» PROVIDED ENTRIES

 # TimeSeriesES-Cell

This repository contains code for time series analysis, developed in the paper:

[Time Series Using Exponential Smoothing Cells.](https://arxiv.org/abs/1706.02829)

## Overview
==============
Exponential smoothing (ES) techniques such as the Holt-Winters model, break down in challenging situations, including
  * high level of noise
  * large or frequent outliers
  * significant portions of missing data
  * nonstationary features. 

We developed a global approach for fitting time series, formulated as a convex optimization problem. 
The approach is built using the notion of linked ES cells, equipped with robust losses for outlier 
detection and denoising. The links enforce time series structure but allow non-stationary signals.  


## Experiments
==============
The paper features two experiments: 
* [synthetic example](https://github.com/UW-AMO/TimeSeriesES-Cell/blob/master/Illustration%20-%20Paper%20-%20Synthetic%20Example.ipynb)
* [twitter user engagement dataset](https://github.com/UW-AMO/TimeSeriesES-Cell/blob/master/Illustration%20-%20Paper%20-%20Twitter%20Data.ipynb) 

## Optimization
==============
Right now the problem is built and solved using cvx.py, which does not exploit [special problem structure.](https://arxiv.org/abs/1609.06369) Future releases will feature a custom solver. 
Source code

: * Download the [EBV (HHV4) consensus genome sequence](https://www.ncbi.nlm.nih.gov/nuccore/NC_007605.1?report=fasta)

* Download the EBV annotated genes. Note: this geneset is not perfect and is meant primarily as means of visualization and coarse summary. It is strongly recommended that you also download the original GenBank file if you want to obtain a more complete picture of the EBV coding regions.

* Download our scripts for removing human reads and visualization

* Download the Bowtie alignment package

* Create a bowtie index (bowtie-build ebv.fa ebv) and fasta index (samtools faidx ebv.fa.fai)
==
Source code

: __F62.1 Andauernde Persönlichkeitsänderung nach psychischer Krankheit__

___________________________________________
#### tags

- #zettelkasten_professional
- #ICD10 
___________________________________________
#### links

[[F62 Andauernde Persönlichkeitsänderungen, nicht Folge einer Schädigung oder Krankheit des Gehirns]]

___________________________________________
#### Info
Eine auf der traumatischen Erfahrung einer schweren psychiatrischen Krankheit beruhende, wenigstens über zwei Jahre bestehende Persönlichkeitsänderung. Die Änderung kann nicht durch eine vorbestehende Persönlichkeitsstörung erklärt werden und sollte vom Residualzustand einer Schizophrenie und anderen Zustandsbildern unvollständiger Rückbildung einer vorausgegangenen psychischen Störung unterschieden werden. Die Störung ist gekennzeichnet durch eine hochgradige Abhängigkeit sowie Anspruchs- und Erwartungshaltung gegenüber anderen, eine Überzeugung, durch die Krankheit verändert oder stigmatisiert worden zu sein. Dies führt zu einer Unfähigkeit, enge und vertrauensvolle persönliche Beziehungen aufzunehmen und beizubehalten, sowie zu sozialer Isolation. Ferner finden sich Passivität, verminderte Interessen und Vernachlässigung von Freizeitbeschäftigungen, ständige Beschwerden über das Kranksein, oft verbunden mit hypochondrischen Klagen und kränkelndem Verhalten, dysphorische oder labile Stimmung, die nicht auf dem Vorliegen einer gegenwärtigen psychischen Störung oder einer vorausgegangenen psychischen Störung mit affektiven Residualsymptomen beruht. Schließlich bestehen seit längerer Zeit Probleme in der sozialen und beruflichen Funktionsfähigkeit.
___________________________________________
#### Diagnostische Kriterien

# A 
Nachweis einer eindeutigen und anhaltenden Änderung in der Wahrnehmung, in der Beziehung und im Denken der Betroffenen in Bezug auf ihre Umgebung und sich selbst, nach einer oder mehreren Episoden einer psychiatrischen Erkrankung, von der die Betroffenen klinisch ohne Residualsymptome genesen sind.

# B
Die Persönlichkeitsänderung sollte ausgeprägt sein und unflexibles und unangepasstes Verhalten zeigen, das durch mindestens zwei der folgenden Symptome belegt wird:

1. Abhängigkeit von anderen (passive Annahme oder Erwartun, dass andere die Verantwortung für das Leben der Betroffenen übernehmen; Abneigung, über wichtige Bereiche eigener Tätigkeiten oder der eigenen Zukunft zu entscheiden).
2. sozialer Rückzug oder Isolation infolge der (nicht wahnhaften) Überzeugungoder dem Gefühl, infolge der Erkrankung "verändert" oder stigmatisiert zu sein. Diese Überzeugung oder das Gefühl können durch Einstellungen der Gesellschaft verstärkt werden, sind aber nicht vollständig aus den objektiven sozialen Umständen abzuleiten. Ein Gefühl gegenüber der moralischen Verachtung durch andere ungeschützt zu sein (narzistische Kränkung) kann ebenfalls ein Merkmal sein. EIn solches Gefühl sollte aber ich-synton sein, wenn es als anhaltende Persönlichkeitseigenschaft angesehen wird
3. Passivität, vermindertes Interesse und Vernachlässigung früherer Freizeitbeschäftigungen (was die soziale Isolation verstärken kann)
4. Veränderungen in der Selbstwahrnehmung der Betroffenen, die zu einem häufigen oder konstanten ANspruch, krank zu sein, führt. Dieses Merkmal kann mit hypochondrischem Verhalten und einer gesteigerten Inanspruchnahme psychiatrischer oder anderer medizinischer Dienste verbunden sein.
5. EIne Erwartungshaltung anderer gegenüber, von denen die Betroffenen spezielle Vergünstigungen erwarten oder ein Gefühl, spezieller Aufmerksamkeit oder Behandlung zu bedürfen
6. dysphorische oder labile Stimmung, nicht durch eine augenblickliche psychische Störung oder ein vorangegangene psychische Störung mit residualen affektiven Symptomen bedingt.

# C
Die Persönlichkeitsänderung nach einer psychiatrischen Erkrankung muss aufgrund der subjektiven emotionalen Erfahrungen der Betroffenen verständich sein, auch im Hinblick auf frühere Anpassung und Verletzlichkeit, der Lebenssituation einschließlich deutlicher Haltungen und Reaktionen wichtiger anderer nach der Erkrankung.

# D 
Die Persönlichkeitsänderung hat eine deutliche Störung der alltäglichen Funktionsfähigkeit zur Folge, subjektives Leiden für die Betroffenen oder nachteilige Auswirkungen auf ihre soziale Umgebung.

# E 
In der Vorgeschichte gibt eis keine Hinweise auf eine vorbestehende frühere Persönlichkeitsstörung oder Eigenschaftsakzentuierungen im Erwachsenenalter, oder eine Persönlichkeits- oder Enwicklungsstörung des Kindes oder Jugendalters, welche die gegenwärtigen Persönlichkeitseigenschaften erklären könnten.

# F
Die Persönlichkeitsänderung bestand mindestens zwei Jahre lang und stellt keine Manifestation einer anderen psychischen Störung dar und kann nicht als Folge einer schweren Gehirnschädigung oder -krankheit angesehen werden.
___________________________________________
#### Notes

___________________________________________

» ABOUT THIS TASK
The reply should hold only the lines of the listing above starting at the line containing "This repository contains" and ending at the line containing "We developed a", exactly as written.

» EXERCISE RESULT
This repository contains code for time series analysis, developed in the paper:

[Time Series Using Exponential Smoothing Cells.](https://arxiv.org/abs/1706.02829)

## Overview
==============
Exponential smoothing (ES) techniques such as the Holt-Winters model, break down in challenging situations, including
  * high level of noise
  * large or frequent outliers
  * significant portions of missing data
  * nonstationary features. 

We developed a global approach for fitting time series, formulated as a convex optimization problem. 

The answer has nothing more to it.